I am running a prefect agent with Orion right now ...
# prefect-community
n
I am running a prefect agent with Orion right now with a deployed flow. The agent runs flows just fine if I start it and go hit quick run in the UI. But if I leave the agent sitting for too long I start getting this 403 error:
Copy code
Traceback (most recent call last):
  File "/home/nelson/miniconda3/envs/my_project/lib/python3.9/site-packages/prefect/cli/base.py", line 59, in wrapper
    return fn(*args, **kwargs)
  File "/home/nelson/miniconda3/envs/my_project/lib/python3.9/site-packages/prefect/utilities/asyncio.py", line 120, in wrapper
    return run_async_in_new_loop(async_fn, *args, **kwargs)
  File "/home/nelson/miniconda3/envs/my_project/lib/python3.9/site-packages/prefect/utilities/asyncio.py", line 67, in run_async_in_new_loop
    return anyio.run(partial(__fn, *args, **kwargs))
  File "/home/nelson/miniconda3/envs/my_project/lib/python3.9/site-packages/anyio/_core/_eventloop.py", line 56, in run
    return asynclib.run(func, *args, **backend_options)
  File "/home/nelson/miniconda3/envs/my_project/lib/python3.9/site-packages/anyio/_backends/_asyncio.py", line 233, in run
    return native_run(wrapper(), debug=debug)

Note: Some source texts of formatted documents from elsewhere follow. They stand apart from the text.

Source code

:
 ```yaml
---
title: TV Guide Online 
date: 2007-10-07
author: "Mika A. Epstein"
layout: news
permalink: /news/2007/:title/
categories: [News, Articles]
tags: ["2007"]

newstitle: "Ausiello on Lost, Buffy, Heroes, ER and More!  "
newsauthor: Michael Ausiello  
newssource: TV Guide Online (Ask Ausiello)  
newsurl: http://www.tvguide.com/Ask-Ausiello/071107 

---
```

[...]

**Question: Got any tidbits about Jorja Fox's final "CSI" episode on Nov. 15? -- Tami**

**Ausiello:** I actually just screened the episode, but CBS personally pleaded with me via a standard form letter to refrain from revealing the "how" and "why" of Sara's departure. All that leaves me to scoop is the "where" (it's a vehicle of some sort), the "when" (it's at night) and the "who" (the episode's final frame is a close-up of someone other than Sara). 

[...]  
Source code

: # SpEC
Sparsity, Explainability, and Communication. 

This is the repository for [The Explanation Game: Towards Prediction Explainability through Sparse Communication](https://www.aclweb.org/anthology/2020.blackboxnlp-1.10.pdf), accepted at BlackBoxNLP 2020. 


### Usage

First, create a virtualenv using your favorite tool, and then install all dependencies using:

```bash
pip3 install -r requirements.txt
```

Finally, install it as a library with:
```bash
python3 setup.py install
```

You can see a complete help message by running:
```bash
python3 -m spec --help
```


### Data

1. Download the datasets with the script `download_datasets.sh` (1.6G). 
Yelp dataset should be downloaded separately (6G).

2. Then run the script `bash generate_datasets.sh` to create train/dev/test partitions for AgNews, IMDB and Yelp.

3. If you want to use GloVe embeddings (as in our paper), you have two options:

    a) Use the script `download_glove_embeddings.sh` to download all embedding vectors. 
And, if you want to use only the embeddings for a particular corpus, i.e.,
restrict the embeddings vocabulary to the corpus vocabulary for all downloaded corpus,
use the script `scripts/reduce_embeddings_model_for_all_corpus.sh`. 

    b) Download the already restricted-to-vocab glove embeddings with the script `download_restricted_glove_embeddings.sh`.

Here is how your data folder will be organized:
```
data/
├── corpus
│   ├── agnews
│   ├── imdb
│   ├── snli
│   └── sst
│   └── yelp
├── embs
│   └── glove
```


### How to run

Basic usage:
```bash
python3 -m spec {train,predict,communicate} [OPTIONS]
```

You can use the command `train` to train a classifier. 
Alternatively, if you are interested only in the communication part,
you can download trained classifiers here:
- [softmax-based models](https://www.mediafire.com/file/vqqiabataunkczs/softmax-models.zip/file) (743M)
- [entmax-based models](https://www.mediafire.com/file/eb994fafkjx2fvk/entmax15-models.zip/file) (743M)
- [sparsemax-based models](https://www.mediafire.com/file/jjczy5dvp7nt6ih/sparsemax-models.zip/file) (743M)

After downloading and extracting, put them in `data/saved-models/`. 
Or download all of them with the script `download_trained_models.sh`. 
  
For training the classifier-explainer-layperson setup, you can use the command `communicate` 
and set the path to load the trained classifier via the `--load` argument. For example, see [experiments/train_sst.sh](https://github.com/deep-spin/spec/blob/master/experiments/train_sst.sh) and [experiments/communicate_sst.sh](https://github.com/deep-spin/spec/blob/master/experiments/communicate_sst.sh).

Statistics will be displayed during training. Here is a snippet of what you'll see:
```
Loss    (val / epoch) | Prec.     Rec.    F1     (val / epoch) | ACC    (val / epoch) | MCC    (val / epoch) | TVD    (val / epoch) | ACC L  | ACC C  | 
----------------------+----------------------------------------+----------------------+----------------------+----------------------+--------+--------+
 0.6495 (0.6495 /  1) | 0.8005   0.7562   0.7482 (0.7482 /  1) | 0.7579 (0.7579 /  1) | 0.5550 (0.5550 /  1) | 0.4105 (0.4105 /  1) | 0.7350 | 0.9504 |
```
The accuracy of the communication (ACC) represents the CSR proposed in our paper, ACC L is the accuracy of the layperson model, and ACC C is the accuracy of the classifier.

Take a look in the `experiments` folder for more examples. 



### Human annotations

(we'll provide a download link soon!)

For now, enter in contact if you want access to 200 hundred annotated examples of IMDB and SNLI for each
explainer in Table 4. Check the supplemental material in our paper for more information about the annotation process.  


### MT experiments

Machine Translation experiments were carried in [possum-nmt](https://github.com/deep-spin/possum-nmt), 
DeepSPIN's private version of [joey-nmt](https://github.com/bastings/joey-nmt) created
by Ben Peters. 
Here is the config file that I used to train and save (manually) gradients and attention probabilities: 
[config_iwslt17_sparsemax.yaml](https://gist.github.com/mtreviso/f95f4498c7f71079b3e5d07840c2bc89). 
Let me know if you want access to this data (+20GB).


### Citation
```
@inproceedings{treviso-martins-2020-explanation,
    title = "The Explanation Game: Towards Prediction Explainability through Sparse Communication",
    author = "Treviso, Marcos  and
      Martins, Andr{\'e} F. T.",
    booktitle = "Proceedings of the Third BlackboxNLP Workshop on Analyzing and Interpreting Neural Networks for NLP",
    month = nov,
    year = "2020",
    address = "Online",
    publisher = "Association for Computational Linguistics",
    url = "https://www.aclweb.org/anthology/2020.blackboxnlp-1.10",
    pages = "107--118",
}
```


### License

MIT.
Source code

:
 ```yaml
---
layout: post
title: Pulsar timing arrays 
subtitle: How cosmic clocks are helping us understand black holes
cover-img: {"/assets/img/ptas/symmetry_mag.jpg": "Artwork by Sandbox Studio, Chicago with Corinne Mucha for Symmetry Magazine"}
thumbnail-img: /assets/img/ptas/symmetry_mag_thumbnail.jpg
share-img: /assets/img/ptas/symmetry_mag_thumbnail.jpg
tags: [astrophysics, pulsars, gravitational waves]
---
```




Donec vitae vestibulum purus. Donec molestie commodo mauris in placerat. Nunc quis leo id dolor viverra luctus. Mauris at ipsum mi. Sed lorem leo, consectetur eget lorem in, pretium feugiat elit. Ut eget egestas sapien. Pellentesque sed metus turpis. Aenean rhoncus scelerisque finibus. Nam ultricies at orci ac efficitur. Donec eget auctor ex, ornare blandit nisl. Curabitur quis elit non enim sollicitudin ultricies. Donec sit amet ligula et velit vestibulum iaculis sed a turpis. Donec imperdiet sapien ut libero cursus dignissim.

  File "/home/nelson/miniconda3/envs/my_project/lib/python3.9/asyncio/runners.py", line 44, in run
    return loop.run_until_complete(main)
  File "/home/nelson/miniconda3/envs/my_project/lib/python3.9/asyncio/base_events.py", line 642, in run_until_complete
    return future.result()
  File "/home/nelson/miniconda3/envs/my_project/lib/python3.9/site-packages/anyio/_backends/_asyncio.py", line 228, in wrapper
    return await func(*args)
  File "/home/nelson/miniconda3/envs/my_project/lib/python3.9/site-packages/prefect/cli/agent.py", line 71, in start
    await agent.get_and_submit_flow_runs()
  File "/home/nelson/miniconda3/envs/my_project/lib/python3.9/site-packages/prefect/agent.py", line 88, in get_and_submit_flow_runs
    submittable_runs = await self.client.get_runs_in_work_queue(
  File "/home/nelson/miniconda3/envs/my_project/lib/python3.9/site-packages/prefect/client.py", line 747, in get_runs_in_work_queue
    response = await <http://self._client.post|self._client.post>(
  File "/home/nelson/miniconda3/envs/my_project/lib/python3.9/site-packages/prefect/utilities/httpx.py", line 137, in post
    return await self.request(
  File "/home/nelson/miniconda3/envs/my_project/lib/python3.9/site-packages/prefect/utilities/httpx.py", line 80, in request
    response.raise_for_status()
  File "/home/nelson/miniconda3/envs/my_project/lib/python3.9/site-packages/httpx/_models.py", line 1510, in raise_for_status
    raise HTTPStatusError(message, request=request, response=self)
httpx.HTTPStatusError: Client error '403 Forbidden' for url '<https://api-beta.prefect.io/api/accounts/df4b7089-cc2a-48ae-b4ce-baea44b163d6/workspaces/b22af91f-f810-4bc3-ac90-a1fa0e042c55/work_queues/c91e1439-be7e-4a98-8df0-da39515197b2/get_runs>'
For more information check: <https://httpstatuses.com/403>
An exception occurred.
Any ideas what might be causing this?
k
Hey @Nelson Griffiths, will check with the team about this
a
can you share your deployment spec, @Nelson Griffiths?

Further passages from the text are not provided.